Il faut dire que Stig Engström est déjà bien connu des Suédois comme des passionnés de l'affaire. Egalement connu comme l'"homme de Skandia", il avait déjà été mentionné dans les médias à plusieurs reprises, sans que sa culpabilité ne puisse être prouvée. Vigoureusement opposé aux idées progressistes de Palme, l'homme avait été rapidement interrogé en tant que témoin. Un témoin jugé peu fiable par la police, sa version changeant sans cesse, certaines contredisant même celles d'autres témoins... 

Artiste de profession, il était présent sur les lieux au moment du crime mais avait finalement été relâché malgré sa versatilité.  Quelques années plus tard, il a fini par se suicider. La décision prise par le procureur risque fort de faire perdurer encore longtemps les nombreuses théories entourant la mort d'Olof Palme.

Une enquête dans l'impasse

Ce drame a défrayé la chronique pendant de nombreuses années à cause de ses circonstances, du profil de la victime, mais aussi de l'incapacité des policiers et des juges à le dénouer. Le soir du meurtre, la scène de crime n'a pas été correctement "bouclée" par la police, entraînant la disparition ad vitam eternam de preuves potentielles. Une bévue qui a longtemps hanté les enquêteurs. 
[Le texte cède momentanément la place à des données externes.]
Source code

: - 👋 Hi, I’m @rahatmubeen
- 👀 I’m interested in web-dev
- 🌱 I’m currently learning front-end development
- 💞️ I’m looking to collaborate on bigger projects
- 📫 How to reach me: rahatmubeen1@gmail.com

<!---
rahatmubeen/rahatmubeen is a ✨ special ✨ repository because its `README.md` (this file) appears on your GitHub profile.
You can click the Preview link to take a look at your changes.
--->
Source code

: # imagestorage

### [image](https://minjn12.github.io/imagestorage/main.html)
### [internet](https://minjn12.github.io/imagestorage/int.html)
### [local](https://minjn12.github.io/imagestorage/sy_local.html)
En juillet 1989, après identification de la femme de la victime, Christer Pettersson est le premier à être reconnu coupable de l'assassinat. Mais quelques mois plus tard, il est finalement relaxé en appel pour manque de preuves. S'ensuit une enquête criminelle à dimension planétaire ; l'audition de plusieurs milliers de témoins, la rédaction de procès verbaux à ne plus savoir quoi en faire et même l'arrestation de nombreux suspects. Les fausses pistes se multiplient, les soupçons également : d'un commerçant voisin de la scène du crime à la guérilla kurde du PKK en passant par les service secrets sud-africains. Rien n'y fait, le mystère ne sera jamais véritablement résolu.
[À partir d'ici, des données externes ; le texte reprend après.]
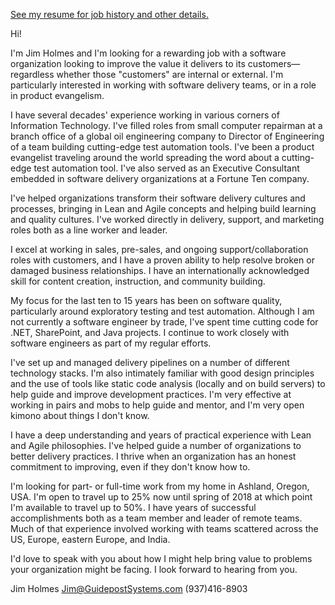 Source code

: [See my resume for job history and other details.](https://github.com/jimholmes/resumes/blob/master/Current_Resume.md)

Hi!

I'm Jim Holmes and I'm looking for a rewarding job with a software organization looking to improve the value it delivers to its customers&mdash;regardless whether those "customers" are internal or external. I'm particularly interested in working with software delivery teams, or in a role in product evangelism.

I have several decades' experience working in various corners of Information Technology. I've filled roles from small computer repairman at a branch office of a global oil engineering company to Director of Engineering of a team building cutting-edge test automation tools. I've been a product evangelist traveling around the world spreading the word about a cutting-edge test automation tool. I've also served as an Executive Consultant embedded in software delivery organizations at a Fortune Ten company. 

I've helped organizations transform their software delivery cultures and processes, bringing in Lean and Agile concepts and helping build learning and quality cultures. I've worked directly in delivery, support, and marketing roles both as a line worker and leader.

I excel at working in sales, pre-sales, and ongoing support/collaboration roles with customers, and I have a proven ability to help resolve broken or damaged business relationships. I have an internationally acknowledged skill for content creation, instruction, and community building.

My focus for the last ten to 15 years has been on software quality, particularly around exploratory testing and test automation. Although I am not currently a software engineer by trade, I've spent time cutting code for .NET, SharePoint, and Java projects. I continue to work closely with software engineers as part of my regular efforts.

I've set up and managed delivery pipelines on a number of different technology stacks. I'm also intimately familiar with good design principles and the use of tools like static code analysis (locally and on build servers) to help guide and improve development practices. I'm very effective at working in pairs and mobs to help guide and mentor, and I'm very open kimono about things I don't know.

I have a deep understanding and years of practical experience with Lean and Agile philosophies. I've helped guide a number of organizations to better delivery practices. I thrive when an organization has an honest commitment to improving, even if they don't know how to.

I'm looking for part- or full-time work from my home in Ashland, Oregon, USA. I'm open to travel up to 25% now until spring of 2018 at which point I'm available to travel up to 50%. I have years of successful accomplishments both as a team member and leader of remote teams. Much of that experience involved working with teams scattered across the US, Europe, eastern Europe, and India.

I'd love to speak with you about how I might help bring value to problems your organization might be facing. I look forward to hearing from you.

Jim Holmes
Jim@GuidepostSystems.com
(937)416-8903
"C'est la première fois dans l’histoire, je crois, qu’un chef d’État est assassiné sans qu’on ait la moindre idée de l’identité de son assassin." Ces propos de l'écrivain suédois Stieg Larsson, auteur de la trilogie à succès Millenium et qui avait lui-même enquêté sur la mort d'Olof Palme, restent, aujourd'hui encore, particulièrement d'actualité.

Olof Palme, un leader charismatique

Portrait de Olof Palme quelques heures avant sa mort le 28 février 1986 à Stockholm.
Portrait de Olof Palme quelques heures avant sa mort le 28 février 1986 à Stockholm. - JOHN WAHLBARJ / SCANPIX SWEDEN / AFP

Il est impossible d'évoquer son assassinat sans évoquer plus avant le personnage emblématique qu'était Olof Palme. Né le 30 janvier 1927, il étudie aux Etats-Unis puis en Suède. Rejoignant les rangs du parti social-démocrate, il intègre rapidement l'équipe du Premier ministre de l'époque, Tage Erlander. Originaire de la haute bourgeoisie stockholmoise, il est élu au parlement dès 1956 puis siège tour à tour dans de nombreux ministères. Il engage notamment des réformes de l'éducation nationale importantes comme la généralisation des prêts pour étudiants. 

En 1969, il devient leader du Parti social-démocrate et est nommé Premier ministre, une fonction qu'il occupera une première fois pendant sept ans. Socialiste convaincu, l'homme aux yeux bleu-gris perçants, a jeté les bases de l'égalité des sexes en Suède. Il a aussi épousé de nombreux combats à commencer par ceux contre l'arme atomique, le colonialisme, la guerre du Vietnam et l'apartheid en Afrique du Sud, lui faisant acquérir une véritable stature internationale. S'il est remplacé comme chef du gouvernement en 1976, il recouvre sa fonction en 1982 et l'exerce toujours au moment de sa mort en 1986, à l'âge de 59 ans. Sa femme, survivante de la fusillade, s'est, elle, éteinte en 2018. Sans l'apparition de nouveaux éléments, la lumière ne sera donc jamais faite sur l'assassin de cet homme d'Etat charismatique.